Working with Pages#
A Page is an instance of the PDFPage class.
Loading a Page#
To load a page of a document use the document.loadPage()
method to return a page instance.
EXAMPLE
// load the 1st page of the document
let page = document.loadPage(0)
Getting the Page Bounds#
To get the bounds of page do the following:
EXAMPLE
let rect = page.getBounds()
This returns a numerical array object in the following format: [ulx,uly,lrx,lry]
.
Convert a Page to an Image#
To convert a page to an image use the toPixmap()
method, after this the Pixmap data can be converted to the image format you require.
The parameters for the method define:
the resolution via a matrix
the ColorSpace for rendering
background transparency
whether to render any annotations on the page.
EXAMPLE
let pixmap = page.toPixmap(mupdfjs.Matrix.identity, mupdfjs.ColorSpace.DeviceRGB, false, true)
let pngImage = pixmap.asPNG()
let base64Image = Buffer.from(pngImage, 'binary').toString('base64')
Extracting Page Text#
There are two methods for extracting text, one which simply gives the plain text and another which delivers a more detailed text object.
Basic Text#
To get the plain text for a page we can retrieve a string
as follows:
EXAMPLE
const text = page.getText()
console.log(`text=${text}`)
Advanced Text#
To get a more advanced representation of the page text we can retrieve a StructuredText object as JSON
as follows:
EXAMPLE
const json = page.toStructuredText("preserve-whitespace").asJSON()
console.log(`json=${json}`)
StructuredText contains objects from a page that have been analyzed and grouped into blocks, lines and spans. As such the JSON
returned is structured and contains positional data and font data alongside text values, e.g.:
EXAMPLE
{
"blocks": [
{
"type": "text",
"bbox": {
"x": 30,
"y": 32,
"w": 216,
"h": 13
},
"lines": [
{
"wmode": 0,
"bbox": {
"x": 30,
"y": 32,
"w": 216,
"h": 13
},
"font": {
"name": "FKGYDX+Arial",
"family": "sans-serif",
"weight": "normal",
"style": "normal",
"size": 12
},
"x": 30,
"y": 43,
"text": "Welcome to the Node server test.pdf file."
}
]
},
{
"type": "text",
"bbox": {
"x": 30,
"y": 68,
"w": 190,
"h": 13
},
"lines": [
{
"wmode": 0,
"bbox": {
"x": 30,
"y": 68,
"w": 190,
"h": 13
},
"font": {
"name": "FKGYDX+Arial",
"family": "sans-serif",
"weight": "normal",
"style": "normal",
"size": 12
},
"x": 30,
"y": 79,
"text": "Sorry there is not much to see here!"
}
]
},
{
"type": "text",
"bbox": {
"x": 568,
"y": 31,
"w": 6,
"h": 13
},
"lines": [
{
"wmode": 0,
"bbox": {
"x": 568,
"y": 31,
"w": 6,
"h": 13
},
"font": {
"name": "YDTIJL+Arial",
"family": "sans-serif",
"weight": "normal",
"style": "normal",
"size": 12
},
"x": 568,
"y": 42,
"text": "1"
}
]
},
{
"type": "text",
"bbox": {
"x": 28,
"y": 744,
"w": 84,
"h": 19
},
"lines": [
{
"wmode": 0,
"bbox": {
"x": 28,
"y": 744,
"w": 84,
"h": 19
},
"font": {
"name": "Arial",
"family": "sans-serif",
"weight": "normal",
"style": "normal",
"size": 14
},
"x": 28,
"y": 759,
"text": "Page 1 footer"
}
]
}
]
}
Extracting Page Images#
To get the images for a page we can use the getImages()
method as follows:
EXAMPLE
var result = page.getImages()
This returns an array of objects which includes the image (Image) along with the bounding box and matrix transform.

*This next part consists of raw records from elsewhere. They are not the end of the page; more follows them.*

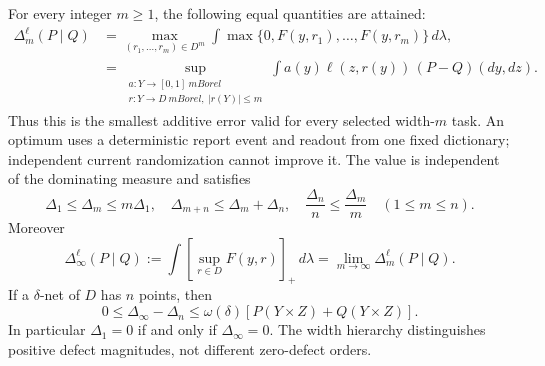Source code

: \begin{theorem}\label{thm:width-defect}
For every integer $m\ge1$, the following equal quantities are attained:
\begin{align}
 \Delta_m^\ell(P\mid Q)&=\max_{(r_1,\ldots,r_m)\in D^m}
 \int\max\{0,F(y,r_1),\ldots,F(y,r_m)\}\,d\lambda,
 \label{eq:defect-envelope}\\
 &=\sup_{\substack{a:Y\to[0,1]\ {
m Borel}\\r:Y\to D\ {
m Borel},\ |r(Y)|\le m}}
       \int a(y)\ell(z,r(y))\,(P-Q)(dy,dz).
 \label{eq:defect-tests}
\end{align}
Thus this is the smallest additive error valid for every selected width-$m$ task. An optimum uses a deterministic report event and readout from one fixed dictionary; independent current randomization cannot improve it. The value is independent of the dominating measure and satisfies
\begin{equation}\label{eq:width-growth}
 \Delta_1\le\Delta_m\le m\Delta_1,\quad
 \Delta_{m+n}\le\Delta_m+\Delta_n,\quad
 \frac{\Delta_n}{n}\le\frac{\Delta_m}{m}\quad(1\le m\le n).
\end{equation}
Moreover
\begin{equation}\label{eq:infinite-defect}
 \Delta_\infty^\ell(P\mid Q):=\int[\sup_{r\in D}F(y,r)]_+\,d\lambda
       =\lim_{m\to\infty}\Delta_m^\ell(P\mid Q).
\end{equation}
If a $\delta$-net of $D$ has $n$ points, then
\begin{equation}\label{eq:defect-net}
 0\le\Delta_\infty-\Delta_n\le
 \omega(\delta)[P(Y\times Z)+Q(Y\times Z)].
\end{equation}
In particular $\Delta_1=0$ if and only if $\Delta_\infty=0$. The width hierarchy distinguishes positive defect magnitudes, not different zero-defect orders.
\end{theorem}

The following example would extract all the images from a page and save them as individual files:
var imageStack = page.getImages()
for (var i in imageStack) {
var image = imageStack[i].image;
var pixmap = image.toPixmap();
let raster = pixmap.asJPEG(80);
fs.writeFileSync('image-'+i+'.jpg', raster);
}
Extracting Page Annotations#
We can retrieve Annotation objects from pages by querying with getAnnotations()
.
EXAMPLE
const annots = page.getAnnotations()
console.log(`Annotations=${annots}`)
Adding Text to Pages#
The following script creates a blank PDF document, adds some styled text to the top of the document using the insertText()
method, and then saves the result to a file.
EXAMPLE
let document = mupdfjs.PDFDocument.createBlankDocument()

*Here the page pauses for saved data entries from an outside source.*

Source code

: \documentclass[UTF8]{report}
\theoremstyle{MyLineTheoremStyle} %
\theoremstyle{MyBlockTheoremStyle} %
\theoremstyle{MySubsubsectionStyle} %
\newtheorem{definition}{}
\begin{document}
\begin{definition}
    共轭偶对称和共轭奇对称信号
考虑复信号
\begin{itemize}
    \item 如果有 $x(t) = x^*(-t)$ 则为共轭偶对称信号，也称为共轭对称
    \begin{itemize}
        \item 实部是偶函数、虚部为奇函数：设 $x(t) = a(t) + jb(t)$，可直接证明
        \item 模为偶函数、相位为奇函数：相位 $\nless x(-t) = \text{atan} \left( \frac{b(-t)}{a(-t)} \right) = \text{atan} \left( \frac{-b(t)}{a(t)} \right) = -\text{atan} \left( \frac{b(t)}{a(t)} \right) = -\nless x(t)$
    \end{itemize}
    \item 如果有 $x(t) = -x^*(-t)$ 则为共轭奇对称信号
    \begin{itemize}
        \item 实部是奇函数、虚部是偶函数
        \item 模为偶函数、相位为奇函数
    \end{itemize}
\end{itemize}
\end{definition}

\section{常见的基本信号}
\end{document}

let page = document.loadPage(0) // get the 1st page of the document
page.insertText("HELLO WORLD",
[0,0],
"Times-Roman",
20,
{
strokeColor:[0,0,0,1],
fillColor:[1,0,0,0.75],
strokeThickness:0.5
}
)
fs.writeFileSync("output.pdf", document.saveToBuffer("").asUint8Array())
Adding Images to Pages#
The following script creates a blank PDF document, adds an Image to the top of the document using the insertImage()
method, and then saves the result to a file.
EXAMPLE
let image = new mupdfjs.Image(fs.readFileSync("logo.png"))
page.insertImage({image:image, name:"MyLogo"})
fs.writeFileSync("output.pdf", document.saveToBuffer("").asUint8Array())
Note
See coordinate space and PDFObject for more about how the image is sized and positioned with the addStream
method.
Adding Pages#
Use the newPage()
method to add pages to a document, you can choose where to insert the page in the document and the metrics for the new page.
EXAMPLE
The code below creates a blank document with a default A4 sized page and then adds a new 300x500 point sized page at the end of the document.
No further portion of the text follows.